Records contained in a dataset:
● ● ● ● ● ● ●
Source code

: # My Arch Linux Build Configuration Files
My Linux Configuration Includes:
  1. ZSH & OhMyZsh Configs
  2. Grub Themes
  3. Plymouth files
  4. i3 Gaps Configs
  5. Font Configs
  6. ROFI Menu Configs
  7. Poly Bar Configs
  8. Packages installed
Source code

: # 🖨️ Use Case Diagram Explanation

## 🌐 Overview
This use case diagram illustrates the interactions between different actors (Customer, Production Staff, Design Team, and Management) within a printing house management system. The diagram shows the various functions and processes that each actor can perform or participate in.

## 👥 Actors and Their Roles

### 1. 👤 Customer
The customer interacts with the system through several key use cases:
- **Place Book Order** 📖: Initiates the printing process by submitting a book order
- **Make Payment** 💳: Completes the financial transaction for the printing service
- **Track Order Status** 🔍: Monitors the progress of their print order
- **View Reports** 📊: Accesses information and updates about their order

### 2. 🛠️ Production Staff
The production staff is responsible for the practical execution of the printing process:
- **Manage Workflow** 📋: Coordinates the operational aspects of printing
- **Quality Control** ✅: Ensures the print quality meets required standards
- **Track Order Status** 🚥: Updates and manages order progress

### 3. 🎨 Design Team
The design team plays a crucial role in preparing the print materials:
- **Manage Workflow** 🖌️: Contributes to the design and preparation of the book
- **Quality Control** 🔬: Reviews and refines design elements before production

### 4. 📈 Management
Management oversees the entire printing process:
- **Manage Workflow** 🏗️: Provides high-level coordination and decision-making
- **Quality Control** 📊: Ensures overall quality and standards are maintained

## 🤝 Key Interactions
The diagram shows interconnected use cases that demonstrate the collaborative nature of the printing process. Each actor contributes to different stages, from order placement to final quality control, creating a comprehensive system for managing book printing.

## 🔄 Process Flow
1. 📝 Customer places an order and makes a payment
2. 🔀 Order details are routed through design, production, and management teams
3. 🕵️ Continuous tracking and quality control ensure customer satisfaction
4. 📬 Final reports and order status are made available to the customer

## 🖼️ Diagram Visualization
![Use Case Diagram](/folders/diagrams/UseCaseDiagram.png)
● ● ● ● ● ● ●
Brief: Please give only the count of lines above containing "through".

Written answer: 2